Stay-at-home orders, intended to protect the health of the public and prevent further spread of COVID-19, have had unintended consequences of increasing the potential for intimate partner violence.
Officials with StrengthUnited — a chartered center operated through California State University, Northridge’s Michael D. Eisner College of Education to assist those affected by violence, sexual abuse and trauma — have seen a large uptick in the calls to its crisis hotline. In response, the agency has created a series of online talks and presentations to help people during this uncertain time.

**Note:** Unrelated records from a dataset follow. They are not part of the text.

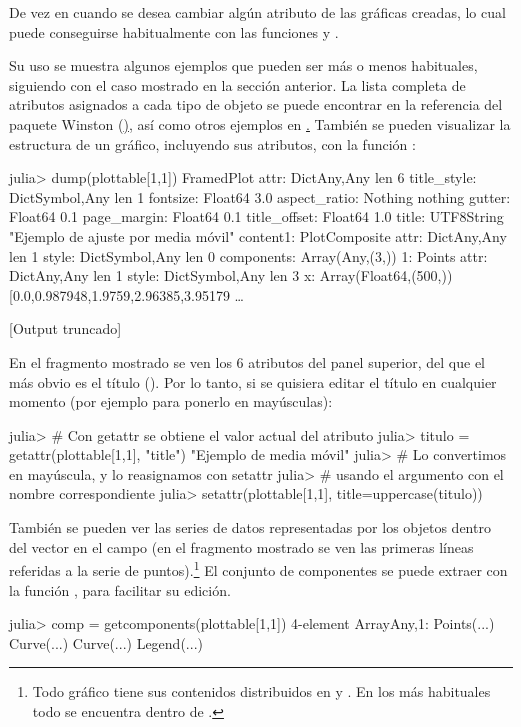 ﻿\documentclass[spanish]{article}
\begin{document}
De vez en cuando se desea cambiar algún atributo de las gráficas creadas,
lo cual puede conseguirse habitualmente con las funciones 
y .

Su uso se muestra algunos ejemplos que pueden ser más o menos habituales,
siguiendo con el caso mostrado en la sección anterior. La lista completa
de atributos asignados a cada tipo de objeto se puede encontrar en la
referencia del paquete Winston (\href{https://github.com/nolta/Winston.jl/wiki/Reference}),
así como otros ejemplos en \href{http://winston.readthedocs.org/}.
También se pueden visualizar la estructura de un gráfico, incluyendo sus
atributos, con la función :

julia> dump(plottable[1,1])
FramedPlot 
  attr: Dict{Any,Any} len 6
    title_style: Dict{Symbol,Any} len 1
      fontsize: Float64 3.0
    aspect_ratio: Nothing nothing
    gutter: Float64 0.1
    page_margin: Float64 0.1
    title_offset: Float64 1.0
    title: UTF8String "Ejemplo de ajuste por media móvil"
  content1: PlotComposite 
    attr: Dict{Any,Any} len 1
      style: Dict{Symbol,Any} len 0
    components: Array(Any,(3,))
      1: Points 
        attr: Dict{Any,Any} len 1
          style: Dict{Symbol,Any} len 3
        x: Array(Float64,(500,)) [0.0,0.987948,1.9759,2.96385,3.95179 …  

[Output truncado]

En el fragmento mostrado se ven los 6 atributos del panel superior,
del que el más obvio es el título ().
Por lo tanto, si se quisiera editar el título en cualquier
momento (por ejemplo para ponerlo en mayúsculas):

julia> # Con getattr se obtiene el valor actual del atributo
julia> titulo = getattr(plottable[1,1], "title")
"Ejemplo de media móvil"
julia> # Lo convertimos en mayúscula, y lo reasignamos con setattr
julia> # usando el argumento con el nombre correspondiente
julia> setattr(plottable[1,1], title=uppercase(titulo))

También se pueden ver las series de datos representadas por los objetos
dentro del vector  en el campo  (en el
fragmento mostrado se ven las primeras líneas referidas a la serie de puntos).\footnote{%
Todo gráfico tiene sus contenidos distribuidos en  y
. En los más habituales todo se encuentra dentro de
.}%
El conjunto de componentes se puede extraer con la función ,
para facilitar su edición.

julia> comp = getcomponents(plottable[1,1])
4-element Array{Any,1}:
 Points(...)
 Curve(...) 
 Curve(...) 
 Legend(...)
\end{document}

“Today, we face an unprecedented health crisis,” said Kim Goldberg-Roth, LMFT, executive director of StrengthUnited. “But there is a second crisis affecting many of our neighbors — domestic violence is on the rise. At Strength United, we have seen a 42 percent increase in calls to our crisis hotline. No one entity can solve this crisis. Only when we come together can we make a difference, and the way our state, county and city have recognized and responded to this crisis speaks volumes about what we can achieve together.”
October was Domestic Violence Awareness Month. StrengthUnited used the time to remind the public of the resources and services it offers the community.

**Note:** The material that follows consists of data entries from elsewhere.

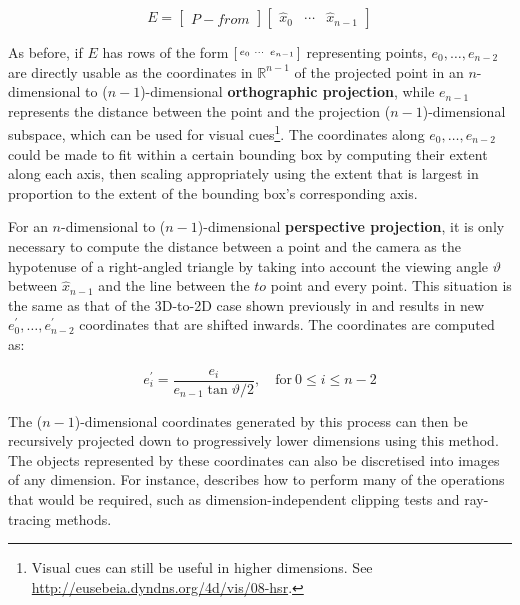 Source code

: \begin{equation*}
E = \begin{bmatrix} P - from \end{bmatrix}
\begin{bmatrix} \hat{x}_0 & \cdots & \hat{x}_{n-1} \end{bmatrix}
\end{equation*}

As before, if $E$ has rows of the form $\begin{bsmallmatrix} e_0 & \cdots & e_{n-1} \end{bsmallmatrix}$ representing points, $e_0, \ldots, e_{n-2}$ are directly usable as the coordinates in $\mathbb{R}^{n-1}$ of the projected point in an $n$-dimensional to ($n-1$)-dimensional \textbf{orthographic projection}, while $e_{n-1}$ represents the distance between the point and the projection ($n-1$)-dimensional subspace, which can be used for visual cues\footnote{Visual cues can still be useful in higher dimensions. See \url{http://eusebeia.dyndns.org/4d/vis/08-hsr}.}.
The coordinates along $e_0, \ldots, e_{n-2}$ could be made to fit within a certain bounding box by computing their extent along each axis, then scaling appropriately using the extent that is largest in proportion to the extent of the bounding box's corresponding axis.

For an $n$-dimensional to ($n-1$)-dimensional \textbf{perspective projection}, it is only necessary to compute the distance between a point and the camera as the hypotenuse of a right-angled triangle by taking into account the viewing angle $\vartheta$ between $\hat{x}_{n-1}$ and the line between the $to$ point and every point.
This situation is the same as that of the 3D-to-2D case shown previously in  and results in new $e_0^\prime, \ldots, e_{n-2}^\prime$ coordinates that are shifted inwards.
The coordinates are computed as:

\begin{equation*}
e_i^\prime = \frac{e_i}{e_{n-1} \tan{\vartheta / 2}}, \mathrm{\quad{}for\ } 0 \leq i \leq n-2 
\end{equation*}

The ($n-1$)-dimensional coordinates generated by this process can then be recursively projected down to progressively lower dimensions using this method.
The objects represented by these coordinates can also be discretised into images of any dimension.
For instance, \citet{Hanson94} describes how to perform many of the operations that would be required, such as dimension-independent clipping tests and ray-tracing methods.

Throughout October, hundreds of participants joined more than a dozen virtual talks and activities, including focused discussions on topics like elder abuse and teen dating violence, classes on financial literacy, and wellness activities like Zumba.
The agency offers a 24/7 Support and Resource Line that provides crisis intervention, emotional support, guidance for giving and receiving help, and referrals to community resources when in need. StrengthUnited is also known for its 24 hour SART Team, a team of certified professionals who provide services to individuals of all ages.

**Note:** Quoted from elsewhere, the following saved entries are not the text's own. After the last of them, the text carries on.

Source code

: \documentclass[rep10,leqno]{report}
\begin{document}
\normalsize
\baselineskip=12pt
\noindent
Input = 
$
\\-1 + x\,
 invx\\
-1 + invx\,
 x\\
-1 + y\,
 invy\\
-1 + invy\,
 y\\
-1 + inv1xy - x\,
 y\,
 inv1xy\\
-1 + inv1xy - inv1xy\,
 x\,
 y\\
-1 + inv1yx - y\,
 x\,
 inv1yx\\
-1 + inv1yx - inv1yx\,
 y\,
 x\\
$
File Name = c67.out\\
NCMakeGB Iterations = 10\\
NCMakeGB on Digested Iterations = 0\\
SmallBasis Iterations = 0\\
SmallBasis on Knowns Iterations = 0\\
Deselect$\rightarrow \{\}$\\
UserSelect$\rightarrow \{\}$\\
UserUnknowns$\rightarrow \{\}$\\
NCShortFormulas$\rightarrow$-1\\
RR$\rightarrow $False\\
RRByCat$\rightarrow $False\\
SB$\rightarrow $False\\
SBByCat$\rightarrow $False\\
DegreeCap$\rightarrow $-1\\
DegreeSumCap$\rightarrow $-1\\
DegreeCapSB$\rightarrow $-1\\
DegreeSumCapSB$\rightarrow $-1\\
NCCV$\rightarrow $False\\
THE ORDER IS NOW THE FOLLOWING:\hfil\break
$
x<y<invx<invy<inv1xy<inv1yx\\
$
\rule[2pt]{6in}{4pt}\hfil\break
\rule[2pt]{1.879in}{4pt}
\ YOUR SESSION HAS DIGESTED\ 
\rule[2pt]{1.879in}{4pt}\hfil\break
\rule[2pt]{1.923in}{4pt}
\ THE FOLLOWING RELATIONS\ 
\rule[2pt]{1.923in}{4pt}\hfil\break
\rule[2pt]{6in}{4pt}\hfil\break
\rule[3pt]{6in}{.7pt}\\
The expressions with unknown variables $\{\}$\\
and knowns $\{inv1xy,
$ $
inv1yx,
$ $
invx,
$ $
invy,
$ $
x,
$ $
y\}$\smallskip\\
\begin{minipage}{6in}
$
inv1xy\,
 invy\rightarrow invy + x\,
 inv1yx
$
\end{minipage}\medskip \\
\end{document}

According to StrengthUnited, “trained and certified volunteer advocates and counselors provide information and emotional support, answer questions, connect individuals and families to resources, and facilitate the journey through the emotional, medical and legal aftermath of the assault/abuse.”
The National Coalition Against Domestic Violence estimates that nearly 20 people per minute are physically abused by an intimate partner in the United States. That means, more than 10 million men and women are physically abused every year. The COVID-19 pandemic has forced many individuals to stay home and has strained family finances, stressors that can lead to violence.
Despite the pandemic, StrengthUnited remains open.
While the COVID-19 crisis continues, the clinic will provide technology for staff and clients to participate in telemedicine; and emergency basic needs, including food, shelter, transportation and pre-paid phones for clients to maintain emergency contacts. Additionally, the agency is distributing tablets computers to assist children in educational mentoring.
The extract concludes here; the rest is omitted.